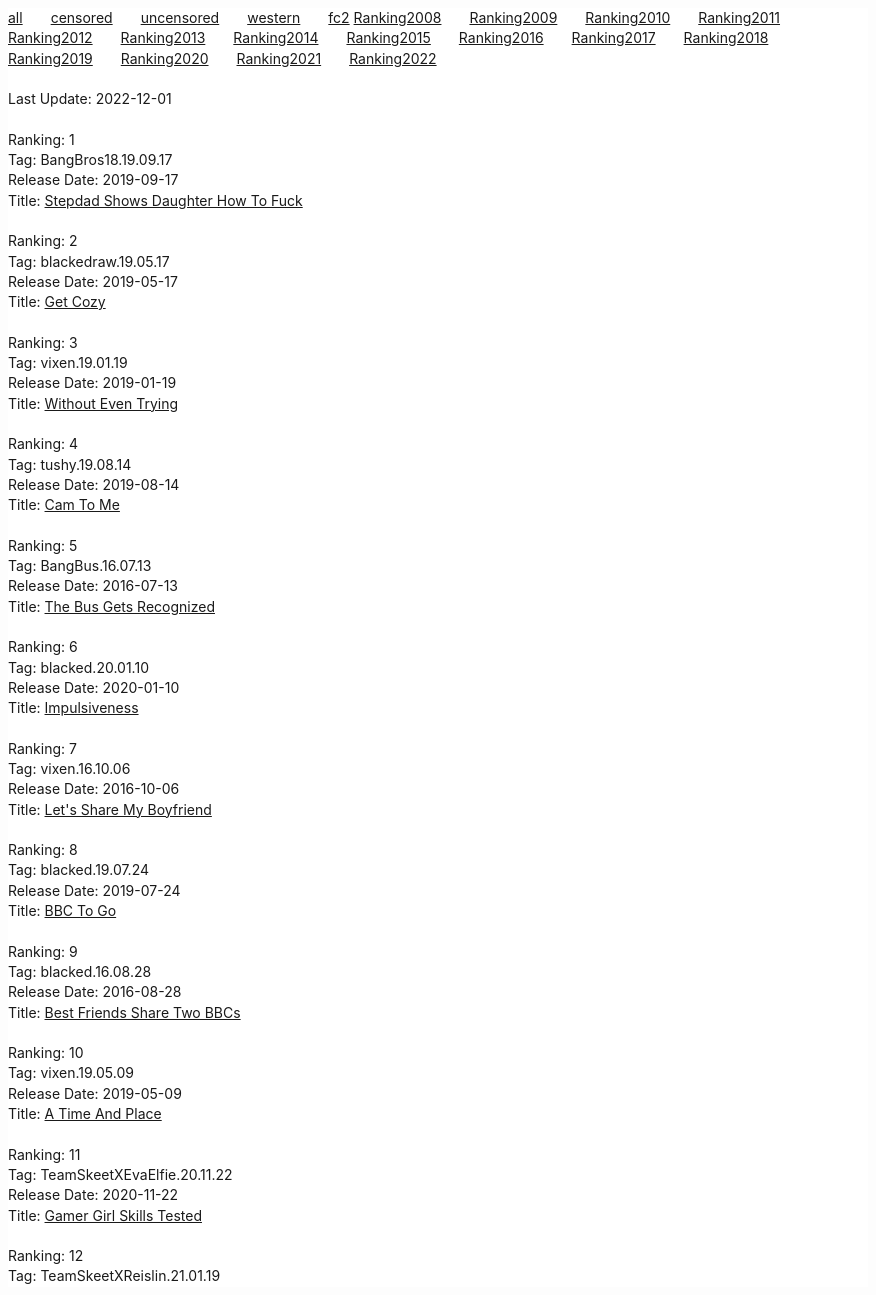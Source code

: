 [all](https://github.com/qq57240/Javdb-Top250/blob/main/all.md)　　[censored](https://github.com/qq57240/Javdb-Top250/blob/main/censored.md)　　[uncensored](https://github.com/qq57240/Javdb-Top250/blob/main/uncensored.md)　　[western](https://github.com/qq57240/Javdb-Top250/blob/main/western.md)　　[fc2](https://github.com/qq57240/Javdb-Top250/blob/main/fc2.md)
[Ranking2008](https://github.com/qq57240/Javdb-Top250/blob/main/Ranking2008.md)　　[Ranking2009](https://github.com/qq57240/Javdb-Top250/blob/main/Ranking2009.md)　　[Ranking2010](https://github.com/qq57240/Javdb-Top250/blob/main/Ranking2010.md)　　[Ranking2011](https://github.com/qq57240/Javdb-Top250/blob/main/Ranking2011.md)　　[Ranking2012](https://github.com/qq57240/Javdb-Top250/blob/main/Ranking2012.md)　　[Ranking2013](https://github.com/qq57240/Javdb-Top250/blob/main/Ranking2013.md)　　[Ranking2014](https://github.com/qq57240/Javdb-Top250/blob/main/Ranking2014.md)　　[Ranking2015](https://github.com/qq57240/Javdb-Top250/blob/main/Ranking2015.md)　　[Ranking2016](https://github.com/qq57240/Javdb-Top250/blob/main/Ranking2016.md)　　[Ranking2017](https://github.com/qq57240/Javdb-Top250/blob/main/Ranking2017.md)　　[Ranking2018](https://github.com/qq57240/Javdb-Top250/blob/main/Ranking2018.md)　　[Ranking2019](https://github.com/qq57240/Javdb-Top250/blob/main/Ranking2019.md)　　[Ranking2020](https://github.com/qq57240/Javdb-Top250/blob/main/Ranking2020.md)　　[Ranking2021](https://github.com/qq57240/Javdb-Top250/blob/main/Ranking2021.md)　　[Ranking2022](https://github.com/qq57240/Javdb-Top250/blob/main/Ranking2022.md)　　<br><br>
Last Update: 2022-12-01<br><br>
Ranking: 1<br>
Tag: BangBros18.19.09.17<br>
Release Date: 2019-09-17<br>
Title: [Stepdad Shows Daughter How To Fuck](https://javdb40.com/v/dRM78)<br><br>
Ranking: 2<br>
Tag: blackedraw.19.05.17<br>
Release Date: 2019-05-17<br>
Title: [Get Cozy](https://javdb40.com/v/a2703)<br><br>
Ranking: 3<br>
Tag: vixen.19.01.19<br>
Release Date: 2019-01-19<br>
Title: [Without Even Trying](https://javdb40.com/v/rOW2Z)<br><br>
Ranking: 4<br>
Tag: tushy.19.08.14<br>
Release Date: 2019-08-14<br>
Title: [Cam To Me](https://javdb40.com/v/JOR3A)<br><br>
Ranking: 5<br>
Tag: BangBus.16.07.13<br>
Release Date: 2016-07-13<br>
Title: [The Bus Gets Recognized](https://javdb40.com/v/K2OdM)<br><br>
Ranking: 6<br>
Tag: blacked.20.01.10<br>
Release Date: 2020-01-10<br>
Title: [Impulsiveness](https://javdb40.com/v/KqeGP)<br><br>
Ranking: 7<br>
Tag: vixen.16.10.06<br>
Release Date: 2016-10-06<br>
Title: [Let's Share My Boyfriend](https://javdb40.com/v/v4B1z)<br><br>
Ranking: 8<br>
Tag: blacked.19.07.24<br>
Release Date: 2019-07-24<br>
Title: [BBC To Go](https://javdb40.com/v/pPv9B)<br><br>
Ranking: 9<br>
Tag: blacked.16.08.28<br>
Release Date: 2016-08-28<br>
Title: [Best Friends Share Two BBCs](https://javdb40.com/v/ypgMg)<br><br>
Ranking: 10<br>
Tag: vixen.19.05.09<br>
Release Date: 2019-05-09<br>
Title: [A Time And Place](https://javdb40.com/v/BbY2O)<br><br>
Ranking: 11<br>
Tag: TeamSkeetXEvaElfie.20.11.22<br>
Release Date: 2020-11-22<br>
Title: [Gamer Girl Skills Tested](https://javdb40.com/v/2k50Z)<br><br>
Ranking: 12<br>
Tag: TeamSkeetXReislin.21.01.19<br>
┄┄┄┄┄┄┄┄┄┄
**THE TASK**
Exactly the lines from the one holding "Title: [Gamer Girl" through the end of the records above are to be returned, and nothing else.

**RESPONSE**
Title: [Gamer Girl Skills Tested](https://javdb40.com/v/2k50Z)<br><br>
Ranking: 12<br>
Tag: TeamSkeetXReislin.21.01.19<br>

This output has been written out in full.